YOUR SOLIN GENERATED RECIPE
Crispy Lemon Herb Chicken with Roasted Asparagus
Enjoy a beautifully balanced dish featuring a succulent lemon herb chicken breast with a satisfyingly crispy almond flour coating, paired with tender roasted asparagus drizzled with olive oil and a squeeze of fresh lemon. This dish offers a harmonious blend of flavors and a delightful texture contrast perfect for a nutritious dinner.
INGREDIENTS
6 oz Chicken Breast
1 cup Asparagus
2 tbsp Almond Flour
1 tsp Olive Oil
1/2 Lemon
1 tsp Mixed Herbs
1 tsp Garlic Powder
Salt and Pepper to taste
PREPARATION
Preheat your oven to 425°F.
Pat the chicken breast dry with paper towels. Lightly season with salt, pepper, garlic powder, and mixed herbs.

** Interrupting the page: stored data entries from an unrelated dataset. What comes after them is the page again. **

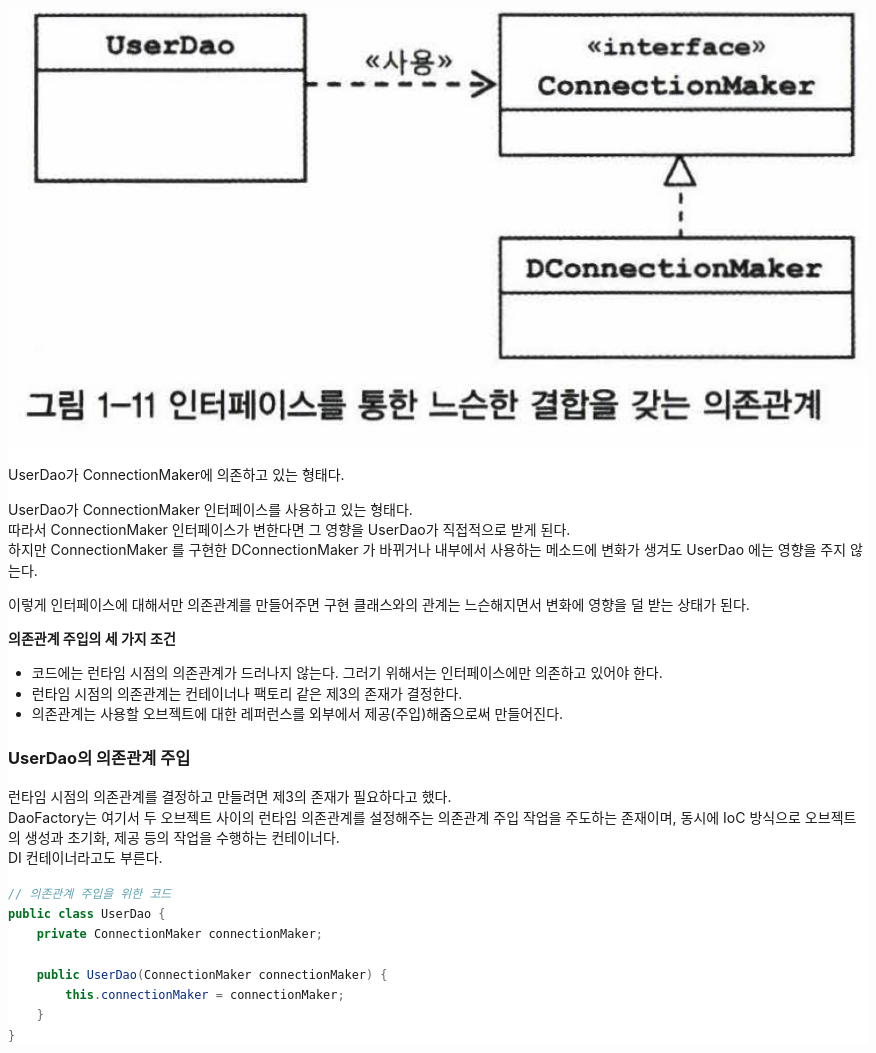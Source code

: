 ![](<../../.gitbook/assets/image (40).png>)

UserDao가 ConnectionMaker에 의존하고 있는 형태다.

UserDao가 ConnectionMaker 인터페이스를 사용하고 있는 형태다.\
따라서 ConnectionMaker 인터페이스가 변한다면 그 영향을 UserDao가 직접적으로 받게 된다.\
하지만 ConnectionMaker 를 구현한 DConnectionMaker 가 바뀌거나 내부에서 사용하는 메소드에 변화가 생겨도 UserDao 에는 영향을 주지 않는다.

이렇게 인터페이스에 대해서만 의존관계를 만들어주면 구현 클래스와의 관계는 느슨해지면서 변화에 영향을 덜 받는 상태가 된다.

**의존관계 주입의 세 가지 조건**

* 코드에는 런타임 시점의 의존관계가 드러나지 않는다. 그러기 위해서는 인터페이스에만 의존하고 있어야 한다.
* 런타임 시점의 의존관계는 컨테이너나 팩토리 같은 제3의 존재가 결정한다.
* 의존관계는 사용할 오브젝트에 대한 레퍼런스를 외부에서 제공(주입)해줌으로써 만들어진다.

### UserDao의 의존관계 주입

런타임 시점의 의존관계를 결정하고 만들려면 제3의 존재가 필요하다고 했다.\
DaoFactory는 여기서 두 오브젝트 사이의 런타임 의존관계를 설정해주는 의존관계 주입 작업을 주도하는 존재이며, 동시에 IoC 방식으로 오브젝트의 생성과 초기화, 제공 등의 작업을 수행하는 컨테이너다.\
DI 컨테이너라고도 부른다.

```java
// 의존관계 주입을 위한 코드
public class UserDao {
    private ConnectionMaker connectionMaker;
    
    public UserDao(ConnectionMaker connectionMaker) {
        this.connectionMaker = connectionMaker;
    }
}
```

Dredge the chicken evenly in almond flour to create a crispy coating.
Place the coated chicken on a baking sheet lined with parchment paper.
Trim the asparagus and toss with olive oil, salt, and pepper. Arrange the asparagus around the chicken.
Squeeze half a lemon over the chicken and asparagus for a bright, zesty flavor.
Bake in the preheated oven for 20-25 minutes until the chicken is cooked through and the coating is crispy, and the asparagus is tender.
Remove from the oven, let rest for a few minutes, then serve warm.